• [REQUIRED WORK]: Please print the entries below exactly, from the line with "- **APR Change (24h)**: 5.96%" through the line with "11.57% | $400,000.00 | 63.79 |", including both of those lines and leaving out all others.
━━ SUPPLIED DATA
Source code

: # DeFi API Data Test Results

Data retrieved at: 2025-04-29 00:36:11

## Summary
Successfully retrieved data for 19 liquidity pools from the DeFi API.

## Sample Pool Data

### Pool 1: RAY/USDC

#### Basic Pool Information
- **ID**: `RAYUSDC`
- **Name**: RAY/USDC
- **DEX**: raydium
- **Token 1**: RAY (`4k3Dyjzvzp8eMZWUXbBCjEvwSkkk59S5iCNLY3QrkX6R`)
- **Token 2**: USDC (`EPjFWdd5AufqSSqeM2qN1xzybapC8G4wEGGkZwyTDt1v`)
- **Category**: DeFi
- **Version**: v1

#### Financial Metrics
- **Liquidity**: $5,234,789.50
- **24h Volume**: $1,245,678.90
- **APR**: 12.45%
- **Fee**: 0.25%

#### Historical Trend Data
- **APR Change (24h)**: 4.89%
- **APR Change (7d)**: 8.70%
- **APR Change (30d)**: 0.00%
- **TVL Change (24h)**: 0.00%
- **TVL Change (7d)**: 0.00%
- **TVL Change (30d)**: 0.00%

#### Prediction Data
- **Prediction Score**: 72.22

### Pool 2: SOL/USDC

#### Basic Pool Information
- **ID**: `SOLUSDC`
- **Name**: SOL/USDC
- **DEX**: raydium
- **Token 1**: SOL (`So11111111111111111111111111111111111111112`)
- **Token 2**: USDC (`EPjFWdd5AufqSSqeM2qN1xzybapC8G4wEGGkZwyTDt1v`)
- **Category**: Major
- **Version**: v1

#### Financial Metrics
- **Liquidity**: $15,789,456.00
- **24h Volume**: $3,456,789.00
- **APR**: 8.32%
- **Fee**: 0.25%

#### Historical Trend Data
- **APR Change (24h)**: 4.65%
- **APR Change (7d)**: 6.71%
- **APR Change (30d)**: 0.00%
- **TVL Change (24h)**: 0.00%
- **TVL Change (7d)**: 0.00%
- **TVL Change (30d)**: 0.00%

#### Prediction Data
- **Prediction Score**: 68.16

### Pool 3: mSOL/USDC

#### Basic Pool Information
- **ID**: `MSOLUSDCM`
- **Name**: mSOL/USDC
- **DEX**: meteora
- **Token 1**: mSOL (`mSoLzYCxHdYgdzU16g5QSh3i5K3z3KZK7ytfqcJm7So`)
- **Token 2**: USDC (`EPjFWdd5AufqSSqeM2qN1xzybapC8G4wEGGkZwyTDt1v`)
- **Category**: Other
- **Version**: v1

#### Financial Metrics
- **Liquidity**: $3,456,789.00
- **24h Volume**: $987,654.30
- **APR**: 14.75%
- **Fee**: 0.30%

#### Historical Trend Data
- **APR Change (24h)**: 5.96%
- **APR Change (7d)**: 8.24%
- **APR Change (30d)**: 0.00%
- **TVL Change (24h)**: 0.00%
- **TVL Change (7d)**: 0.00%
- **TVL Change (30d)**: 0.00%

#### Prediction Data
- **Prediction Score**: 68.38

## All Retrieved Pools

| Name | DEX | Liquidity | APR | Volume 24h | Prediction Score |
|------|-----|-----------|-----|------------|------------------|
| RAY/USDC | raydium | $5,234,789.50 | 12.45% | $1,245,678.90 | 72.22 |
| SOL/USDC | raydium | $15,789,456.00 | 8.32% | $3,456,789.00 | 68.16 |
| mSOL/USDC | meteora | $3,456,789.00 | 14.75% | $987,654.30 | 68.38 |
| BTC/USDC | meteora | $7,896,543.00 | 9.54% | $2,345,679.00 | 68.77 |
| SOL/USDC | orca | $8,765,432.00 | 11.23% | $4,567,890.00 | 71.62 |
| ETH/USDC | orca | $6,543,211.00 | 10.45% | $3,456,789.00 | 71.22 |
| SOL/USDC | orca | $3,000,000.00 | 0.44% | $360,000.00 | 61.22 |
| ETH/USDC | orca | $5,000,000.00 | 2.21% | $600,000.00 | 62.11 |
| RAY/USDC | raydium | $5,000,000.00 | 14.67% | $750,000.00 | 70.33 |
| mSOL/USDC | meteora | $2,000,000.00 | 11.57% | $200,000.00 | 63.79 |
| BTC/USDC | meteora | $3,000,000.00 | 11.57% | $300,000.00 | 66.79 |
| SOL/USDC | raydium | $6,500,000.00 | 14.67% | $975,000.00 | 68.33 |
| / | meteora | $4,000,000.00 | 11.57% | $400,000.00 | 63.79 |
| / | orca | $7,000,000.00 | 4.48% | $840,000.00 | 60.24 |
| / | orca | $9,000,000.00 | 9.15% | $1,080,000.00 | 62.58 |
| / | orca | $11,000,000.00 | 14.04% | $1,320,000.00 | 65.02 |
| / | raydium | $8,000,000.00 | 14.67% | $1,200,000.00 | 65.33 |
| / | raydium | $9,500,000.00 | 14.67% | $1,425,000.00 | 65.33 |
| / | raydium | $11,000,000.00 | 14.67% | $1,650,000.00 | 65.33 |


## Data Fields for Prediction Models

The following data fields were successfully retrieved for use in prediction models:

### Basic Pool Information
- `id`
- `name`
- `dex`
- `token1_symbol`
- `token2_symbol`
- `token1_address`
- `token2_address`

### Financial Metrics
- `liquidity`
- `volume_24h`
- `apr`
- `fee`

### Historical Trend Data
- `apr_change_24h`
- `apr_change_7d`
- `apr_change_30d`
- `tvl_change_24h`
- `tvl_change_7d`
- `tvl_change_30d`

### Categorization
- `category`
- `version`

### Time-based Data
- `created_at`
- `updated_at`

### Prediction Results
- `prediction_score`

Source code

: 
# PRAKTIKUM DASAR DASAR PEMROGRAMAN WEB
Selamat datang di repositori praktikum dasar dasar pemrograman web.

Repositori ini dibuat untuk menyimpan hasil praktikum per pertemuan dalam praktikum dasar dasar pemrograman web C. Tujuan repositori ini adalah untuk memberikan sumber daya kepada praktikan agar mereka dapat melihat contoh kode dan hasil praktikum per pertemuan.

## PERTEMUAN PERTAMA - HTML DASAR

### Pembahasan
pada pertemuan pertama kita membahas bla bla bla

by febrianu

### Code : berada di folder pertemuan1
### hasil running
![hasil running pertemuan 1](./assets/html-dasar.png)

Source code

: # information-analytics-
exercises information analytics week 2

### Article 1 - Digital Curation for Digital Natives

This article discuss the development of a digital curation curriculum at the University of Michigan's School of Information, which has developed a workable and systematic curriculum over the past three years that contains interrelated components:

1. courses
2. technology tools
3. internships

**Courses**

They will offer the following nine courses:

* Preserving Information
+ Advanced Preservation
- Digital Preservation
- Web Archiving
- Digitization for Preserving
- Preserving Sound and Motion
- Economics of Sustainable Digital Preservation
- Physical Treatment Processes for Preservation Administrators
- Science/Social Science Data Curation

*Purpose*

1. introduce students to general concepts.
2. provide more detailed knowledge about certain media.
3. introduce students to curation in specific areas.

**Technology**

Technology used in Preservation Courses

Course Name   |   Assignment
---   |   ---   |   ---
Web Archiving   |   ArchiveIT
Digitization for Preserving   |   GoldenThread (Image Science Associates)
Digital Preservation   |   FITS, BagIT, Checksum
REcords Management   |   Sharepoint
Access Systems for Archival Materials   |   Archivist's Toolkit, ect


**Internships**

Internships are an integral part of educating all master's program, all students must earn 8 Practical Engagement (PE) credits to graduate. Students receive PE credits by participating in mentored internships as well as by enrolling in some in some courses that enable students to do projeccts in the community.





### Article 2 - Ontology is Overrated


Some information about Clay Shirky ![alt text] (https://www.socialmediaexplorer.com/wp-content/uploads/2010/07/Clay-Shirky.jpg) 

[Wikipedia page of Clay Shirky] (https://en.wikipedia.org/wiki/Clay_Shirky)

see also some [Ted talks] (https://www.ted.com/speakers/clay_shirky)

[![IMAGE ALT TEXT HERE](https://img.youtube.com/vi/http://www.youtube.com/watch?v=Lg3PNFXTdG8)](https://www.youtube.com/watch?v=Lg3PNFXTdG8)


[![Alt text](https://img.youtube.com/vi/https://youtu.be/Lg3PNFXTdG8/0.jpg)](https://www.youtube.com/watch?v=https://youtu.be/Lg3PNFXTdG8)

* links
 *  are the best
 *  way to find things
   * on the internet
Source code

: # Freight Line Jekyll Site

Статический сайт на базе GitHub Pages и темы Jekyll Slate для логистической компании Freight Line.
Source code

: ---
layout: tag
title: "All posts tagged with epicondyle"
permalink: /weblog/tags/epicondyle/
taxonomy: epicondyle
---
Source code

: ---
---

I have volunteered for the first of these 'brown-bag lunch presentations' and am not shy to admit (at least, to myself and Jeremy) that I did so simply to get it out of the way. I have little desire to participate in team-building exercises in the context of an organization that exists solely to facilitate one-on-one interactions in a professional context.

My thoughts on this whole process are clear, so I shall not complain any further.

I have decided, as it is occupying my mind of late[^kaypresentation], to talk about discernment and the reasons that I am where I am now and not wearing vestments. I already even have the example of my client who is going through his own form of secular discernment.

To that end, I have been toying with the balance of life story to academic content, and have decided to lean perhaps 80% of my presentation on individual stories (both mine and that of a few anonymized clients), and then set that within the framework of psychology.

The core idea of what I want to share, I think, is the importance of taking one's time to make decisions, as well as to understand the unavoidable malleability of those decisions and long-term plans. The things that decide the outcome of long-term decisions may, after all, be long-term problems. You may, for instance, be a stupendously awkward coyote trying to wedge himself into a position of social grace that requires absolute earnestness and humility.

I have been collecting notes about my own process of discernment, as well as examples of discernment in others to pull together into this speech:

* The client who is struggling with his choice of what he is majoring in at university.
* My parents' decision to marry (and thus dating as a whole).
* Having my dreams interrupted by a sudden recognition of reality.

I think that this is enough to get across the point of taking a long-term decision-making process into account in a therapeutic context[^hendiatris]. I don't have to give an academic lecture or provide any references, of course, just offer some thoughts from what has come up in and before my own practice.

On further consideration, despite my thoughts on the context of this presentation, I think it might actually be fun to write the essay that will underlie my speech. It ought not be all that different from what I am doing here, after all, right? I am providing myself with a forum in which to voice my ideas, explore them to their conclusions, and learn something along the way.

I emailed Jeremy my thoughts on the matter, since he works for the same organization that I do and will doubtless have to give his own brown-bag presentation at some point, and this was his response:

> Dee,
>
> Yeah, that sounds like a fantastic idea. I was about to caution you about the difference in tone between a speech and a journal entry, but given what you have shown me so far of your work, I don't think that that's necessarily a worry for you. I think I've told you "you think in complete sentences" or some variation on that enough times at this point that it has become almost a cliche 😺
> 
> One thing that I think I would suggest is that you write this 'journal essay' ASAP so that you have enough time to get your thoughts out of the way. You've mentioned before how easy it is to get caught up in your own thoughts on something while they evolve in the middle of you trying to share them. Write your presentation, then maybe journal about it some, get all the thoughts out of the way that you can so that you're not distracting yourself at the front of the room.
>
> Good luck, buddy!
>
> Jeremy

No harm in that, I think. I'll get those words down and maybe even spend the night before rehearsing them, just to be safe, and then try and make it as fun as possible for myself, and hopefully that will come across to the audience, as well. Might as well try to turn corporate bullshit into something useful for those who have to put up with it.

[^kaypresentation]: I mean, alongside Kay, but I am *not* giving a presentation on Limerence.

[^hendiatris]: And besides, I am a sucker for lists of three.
━━━━
• [SOLVED EXERCISE]:
- **APR Change (24h)**: 5.96%
- **APR Change (7d)**: 8.24%
- **APR Change (30d)**: 0.00%
- **TVL Change (24h)**: 0.00%
- **TVL Change (7d)**: 0.00%
- **TVL Change (30d)**: 0.00%

#### Prediction Data
- **Prediction Score**: 68.38

## All Retrieved Pools

| Name | DEX | Liquidity | APR | Volume 24h | Prediction Score |
|------|-----|-----------|-----|------------|------------------|
| RAY/USDC | raydium | $5,234,789.50 | 12.45% | $1,245,678.90 | 72.22 |
| SOL/USDC | raydium | $15,789,456.00 | 8.32% | $3,456,789.00 | 68.16 |
| mSOL/USDC | meteora | $3,456,789.00 | 14.75% | $987,654.30 | 68.38 |
| BTC/USDC | meteora | $7,896,543.00 | 9.54% | $2,345,679.00 | 68.77 |
| SOL/USDC | orca | $8,765,432.00 | 11.23% | $4,567,890.00 | 71.62 |
| ETH/USDC | orca | $6,543,211.00 | 10.45% | $3,456,789.00 | 71.22 |
| SOL/USDC | orca | $3,000,000.00 | 0.44% | $360,000.00 | 61.22 |
| ETH/USDC | orca | $5,000,000.00 | 2.21% | $600,000.00 | 62.11 |
| RAY/USDC | raydium | $5,000,000.00 | 14.67% | $750,000.00 | 70.33 |
| mSOL/USDC | meteora | $2,000,000.00 | 11.57% | $200,000.00 | 63.79 |
| BTC/USDC | meteora | $3,000,000.00 | 11.57% | $300,000.00 | 66.79 |
| SOL/USDC | raydium | $6,500,000.00 | 14.67% | $975,000.00 | 68.33 |
| / | meteora | $4,000,000.00 | 11.57% | $400,000.00 | 63.79 |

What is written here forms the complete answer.